Let $^\ast\mathbb{R}$ be the set of hyperreals, constructed as a non-principal ultraproduct over the reals, and let $x\in {^\ast\mathbb{R}}$ and $y\in {^\ast\mathbb{R}}$ be two different hyperreal numbers. Is there always a real set $A\subset\mathbb{R}$ such that $x \in {^\ast A}$ but $y\notin {^\ast A}$?
This problem can be stated without mentioning hyperreals: Let $\mathcal U$ be a (non-principal) ultrafilter on $\mathbb N$ and let $(x_n)$ and $(y_n)$ be real sequences such that $\{n: x_n \neq y_n\} \in \mathcal U$. Is there a set $A \subset \mathbb R$ such that $\{n: x_n \in A\} \in \mathcal U$, but $\{n: y_n \in A\} \notin \mathcal U$?

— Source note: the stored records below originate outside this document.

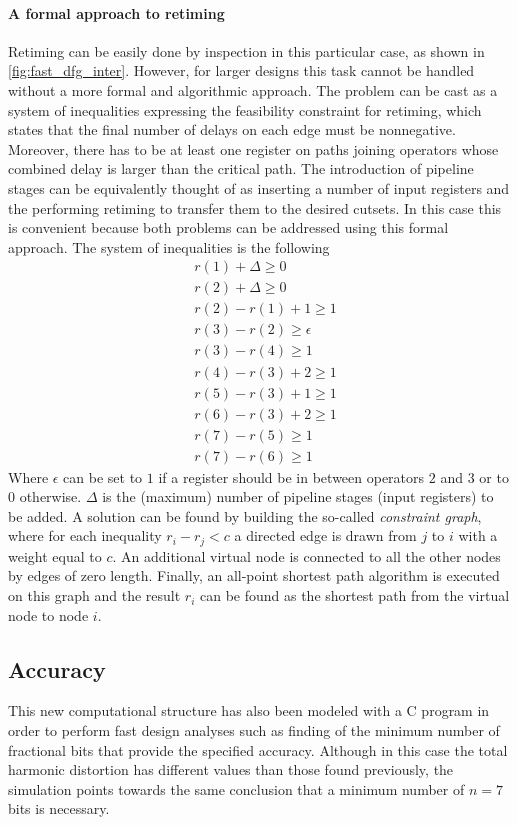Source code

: \paragraph{A formal approach to retiming} Retiming can be easily done by inspection in this particular case, as shown in \autoref{fig:fast_dfg_inter}. However, for larger designs this task cannot be handled without a more formal and algorithmic approach. The problem can be cast as a system of inequalities expressing the feasibility constraint for retiming, which states that the final number of delays on each edge must be nonnegative. Moreover, there has to be at least one register on paths joining operators whose combined delay is larger than the critical path. The introduction of pipeline stages can be equivalently thought of as inserting a number of input registers and the performing retiming to transfer them to the desired cutsets. In this case this is convenient because both problems can be addressed using this formal approach. The system of inequalities is the following
\begin{align*}
&r(1) + \Delta \geq 0\\
&r(2)+\Delta \geq 0\\
&r(2)-r(1)+1\geq 1\\
&r(3)-r(2)\geq \epsilon\\
&r(3)-r(4) \geq 1\\
&r(4)-r(3)+2 \geq 1\\
&r(5)-r(3)+1\geq 1\\
&r(6)-r(3)+2\geq 1\\
&r(7)-r(5)\geq 1\\
&r(7)-r(6)\geq 1
\end{align*}
Where $\epsilon$ can be set to $1$ if a register should be in between operators $2$ and $3$ or to $0$ otherwise. $\Delta$ is the (maximum) number of pipeline stages (input registers) to be added.
A solution can be found by building the so-called \textit{constraint graph}, where for each inequality $r_i-r_j < c$  a directed edge is drawn from $j$ to $i$ with a weight equal to $c$. An additional virtual node is connected to all the other nodes by edges of zero length. Finally, an all-point shortest path algorithm is executed on this graph and the result $r_i$ can be found as the shortest path from the virtual node to node $i$.

\subsection{Accuracy}
This new computational structure has also been modeled with a C program in order to perform fast design analyses such as finding of the minimum number of fractional bits that provide the specified accuracy. Although in this case the total harmonic distortion has different values than those found previously, the simulation points towards the same conclusion that a minimum number of $n=7$ bits is necessary.
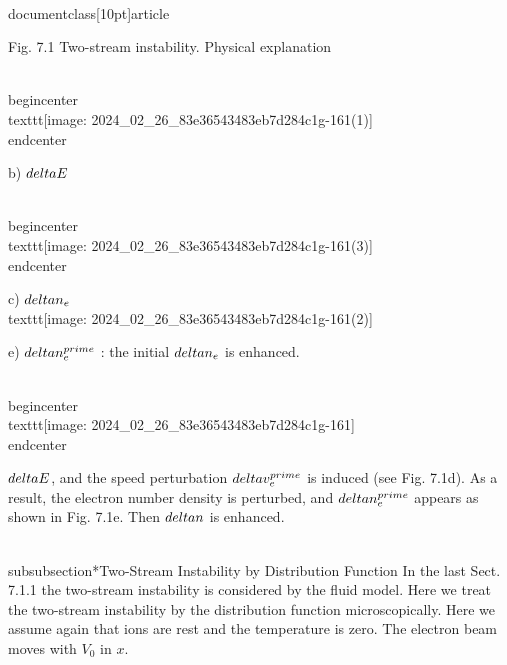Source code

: \\documentclass[10pt]{article}
\begin{document}
{{{{Fig. 7.1 Two-stream instability. Physical explanation

\\begin{center}
\\texttt{[image: 2024\_02\_26\_83e36543483eb7d284c1g-161(1)]}
\\end{center}

b) $\\delta E$

\\begin{center}
\\texttt{[image: 2024\_02\_26\_83e36543483eb7d284c1g-161(3)]}
\\end{center}

c) $\\delta n_{e}$
\\texttt{[image: 2024\_02\_26\_83e36543483eb7d284c1g-161(2)]}

e) $\\delta n_{e}^{\\prime}$ : the initial $\\delta n_{e}$ is enhanced.

\\begin{center}
\\texttt{[image: 2024\_02\_26\_83e36543483eb7d284c1g-161]}
\\end{center}

$\\delta E$, and the speed perturbation $\\delta v_{e}^{\\prime}$ is induced (see Fig. 7.1d). As a result, the electron number density is perturbed, and $\\delta n_{e}^{\\prime}$ appears as shown in Fig. 7.1e. Then $\\delta n$ is enhanced.

\\subsubsection*{Two-Stream Instability by Distribution Function}
In the last Sect. 7.1.1 the two-stream instability is considered by the fluid model. Here we treat the two-stream instability by the distribution function microscopically. Here we assume again that ions are rest and the temperature is zero. The electron beam moves with $V_{0}$ in $x$.

}}}}
\end{document}
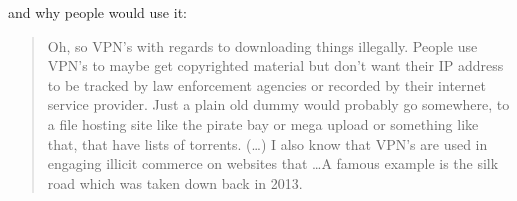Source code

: and why people would use it: \begin{quote}Oh, so VPN's with regards to
downloading things illegally. People use VPN's to maybe get copyrighted
material but don't want their IP address to be tracked by law enforcement
agencies or recorded by their internet service provider. Just a plain old
dummy would probably go somewhere, to a file hosting site like the pirate bay
or mega upload or something like that, that have lists of torrents. (\dots) I
also know that VPN's are used in engaging illicit commerce on websites that
\dots A famous example is the silk road which was taken down back in 2013.
\end{quote}

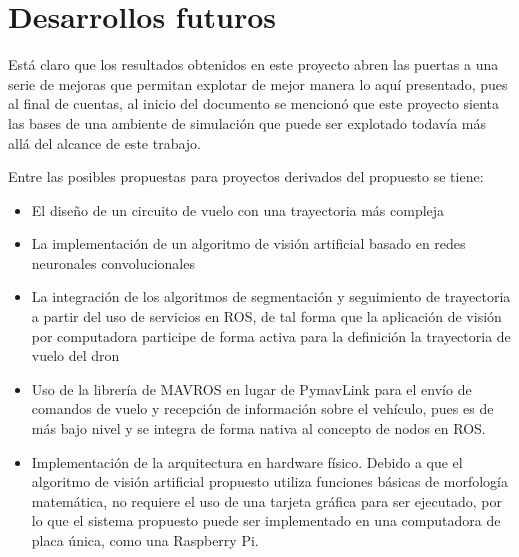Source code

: \section{Desarrollos futuros}

Está claro que los resultados obtenidos en este proyecto abren las puertas a una serie de mejoras que permitan explotar de mejor manera lo aquí presentado, pues al final de cuentas, al inicio del documento se mencionó que este proyecto sienta las bases de una ambiente de simulación que puede ser explotado todavía más allá del alcance de este trabajo. 

Entre las posibles propuestas para proyectos derivados del propuesto se tiene:

\begin{itemize}
    \item El diseño de un circuito de vuelo con una trayectoria más compleja
    \item La implementación de un algoritmo de visión artificial basado en redes neuronales convolucionales
    \item La integración de los algoritmos de segmentación y seguimiento de trayectoria a partir del uso de servicios en ROS, de tal forma que la aplicación de visión por computadora participe de forma activa para la definición la trayectoria de vuelo del dron
    \item Uso de la librería de MAVROS en lugar de PymavLink para el envío de comandos de vuelo y recepción de información sobre el vehículo, pues es de más bajo nivel y se integra de forma nativa al concepto de nodos en ROS.
    \item Implementación de la arquitectura en hardware físico. Debido a que el algoritmo de visión artificial propuesto utiliza funciones básicas de morfología matemática, no requiere el uso de una tarjeta gráfica para ser ejecutado, por lo que el sistema propuesto puede ser implementado en una computadora de placa única, como una Raspberry Pi.
\end{itemize}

I hardly know anything about the subject, so I only have ruled out two simple approaches:
- If $N:=\{n: x_n \neq y_n\}$, then $A := \{x_n: n\in N\}$ doesn't have to be as demanded: Consider, e.g., $(x_n) = (0,1,0,1,\dots)$ and $(y_n) = (1,0,1,0,\dots)$ with $N = \mathbb N$ and $A = \{0,1\}$. (This approach could be useful if there where some "sufficiently small" $N\in \mathcal U$ such that $x_n \neq y_n$ for all $n\in N$.)
- The sequences $(x_n) = (1/n)$ and $(y_n) = (1/(n+1))$ are not a counterexample: Let $E$ be the set of even natural numbers and assume, w.l.o.g., $E \in \mathcal U$. Let $A := \{1/n: n\in E\}$. Then $\{n: x_n \in A\} = E \in \mathcal U$ and $\{n: y_n \in A\} = \mathbb N\setminus E \notin \mathcal U$ (since $\mathcal U$ is an ultrafilter).
Any corresponding insights about hyperreals or ultrafilters are welcome!
Best Answer
Suppose that whenever $x=\langle x_n:n\in\Bbb N\rangle$ and $y=\langle y_n:n\in\Bbb N\rangle$ are sequences in $\Bbb N$ such that $(\mathscr{U}n)(x_n\ne y_n)$, there is an $A\subseteq\Bbb N$ such that $(\mathscr{U}n)(x_n\in A)$ and $(\mathscr{U}n)(y_n\notin A)$, where $(\mathscr{U}n)\varphi(n)$ abbreviates $\{n\in\Bbb N:\varphi(n)\}\in\mathscr{U}$, and let $x$ and $y$ be such a pair of sequences. Then there is a $U\in\mathscr{U}$ such that
$$\{x_n:n\in U\}\cap\{y_n:n\in U\}=\varnothing\,.\tag{1}$$
Viewing $x$ and $y$ as functions from $\Bbb N$ to $\Bbb N$, we can rewrite $(1)$ as $x[U]\cap y[U]=\varnothing$. Let
$$\mathscr{X}=x(\mathscr{U})=\{X\subseteq\Bbb N:x^{-1}[X]\in\mathscr{U}\}$$
and
$$\mathscr{Y}=y(\mathscr{U})=\{Y\subseteq\Bbb N:y^{-1}[Y]\in\mathscr{U}\}\,;$$
$\mathscr{X}$ and $\mathscr{Y}$ are ultrafilters on $\Bbb N$, $x[U]\in\mathscr{X}$, and $y[U]\in\mathscr{Y}$, so $\mathscr{X}\ne\mathscr{Y}$.
Thus, $x(\mathscr{U})\ne y(\mathscr{U})$ whenever $x\ne y\pmod{\mathscr{U}}$, and $\mathscr{U}$ is therefore a Hausdorff ultrafilter on $\Bbb N$. Unfortunately, in the paper at the link Bartoszynski and Shelah show that it is consistent that there be no Hausdorff ultrafilters on $\Bbb N$, so it is at least consistent that the answer to your question is no.